═════ PROVIDED INFORMATION ═════

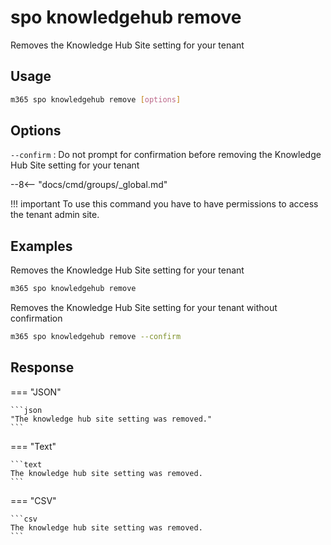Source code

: # spo knowledgehub remove

Removes the Knowledge Hub Site setting for your tenant

## Usage

```sh
m365 spo knowledgehub remove [options]
```

## Options

`--confirm`
: Do not prompt for confirmation before removing the Knowledge Hub Site setting for your tenant

--8<-- "docs/cmd/groups/_global.md"

!!! important
    To use this command you have to have permissions to access the tenant admin site.

## Examples

Removes the Knowledge Hub Site setting for your tenant

```sh
m365 spo knowledgehub remove
```

Removes the Knowledge Hub Site setting for your tenant without confirmation

```sh
m365 spo knowledgehub remove --confirm
```

## Response

=== "JSON"

    ```json
    "The knowledge hub site setting was removed."
    ```

=== "Text"

    ```text
    The knowledge hub site setting was removed.
    ```

=== "CSV"

    ```csv
    The knowledge hub site setting was removed.
    ```
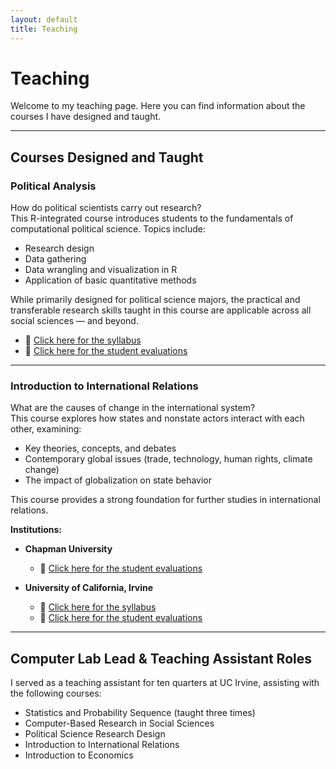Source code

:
 ```yaml
---
layout: default
title: Teaching
---
```


# Teaching

Welcome to my teaching page. Here you can find information about the courses I have designed and taught.

---

## Courses Designed and Taught

### Political Analysis

How do political scientists carry out research?  
This R-integrated course introduces students to the fundamentals of computational political science. Topics include:

- Research design
- Data gathering
- Data wrangling and visualization in R
- Application of basic quantitative methods

While primarily designed for political science majors, the practical and transferable research skills taught in this course are applicable across all social sciences — and beyond.

- 📄 [Click here for the syllabus](#)  
- 📝 [Click here for the student evaluations](#)

---

### Introduction to International Relations

What are the causes of change in the international system?  
This course explores how states and nonstate actors interact with each other, examining:

- Key theories, concepts, and debates
- Contemporary global issues (trade, technology, human rights, climate change)
- The impact of globalization on state behavior

This course provides a strong foundation for further studies in international relations.

**Institutions:**

- **Chapman University**  
  - 📝 [Click here for the student evaluations](#)

- **University of California, Irvine**  
  - 📄 [Click here for the syllabus](#)  
  - 📝 [Click here for the student evaluations](#)

---

## Computer Lab Lead & Teaching Assistant Roles

I served as a teaching assistant for ten quarters at UC Irvine, assisting with the following courses:

- Statistics and Probability Sequence (taught three times)
- Computer-Based Research in Social Sciences
- Political Science Research Design
- Introduction to International Relations
- Introduction to Economics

═════

• _EXERCISE_
Make an exact copy of the lines from the top of the material through the line with "What are the", pictures excluded.

• _TASK RESPONSE_
Source code

: # spo knowledgehub remove

Removes the Knowledge Hub Site setting for your tenant

## Usage

```sh
m365 spo knowledgehub remove [options]
```

## Options

`--confirm`
: Do not prompt for confirmation before removing the Knowledge Hub Site setting for your tenant

--8<-- "docs/cmd/groups/_global.md"

!!! important
    To use this command you have to have permissions to access the tenant admin site.

## Examples

Removes the Knowledge Hub Site setting for your tenant

```sh
m365 spo knowledgehub remove
```

Removes the Knowledge Hub Site setting for your tenant without confirmation

```sh
m365 spo knowledgehub remove --confirm
```

## Response

=== "JSON"

    ```json
    "The knowledge hub site setting was removed."
    ```

=== "Text"

    ```text
    The knowledge hub site setting was removed.
    ```

=== "CSV"

    ```csv
    The knowledge hub site setting was removed.
    ```
Source code

:
 ```yaml
---
layout: default
title: Teaching
---
```


# Teaching

Welcome to my teaching page. Here you can find information about the courses I have designed and taught.

---

## Courses Designed and Taught

### Political Analysis

How do political scientists carry out research?  
This R-integrated course introduces students to the fundamentals of computational political science. Topics include:

- Research design
- Data gathering
- Data wrangling and visualization in R
- Application of basic quantitative methods

While primarily designed for political science majors, the practical and transferable research skills taught in this course are applicable across all social sciences — and beyond.

- 📄 [Click here for the syllabus](#)  
- 📝 [Click here for the student evaluations](#)

---

### Introduction to International Relations

What are the causes of change in the international system?  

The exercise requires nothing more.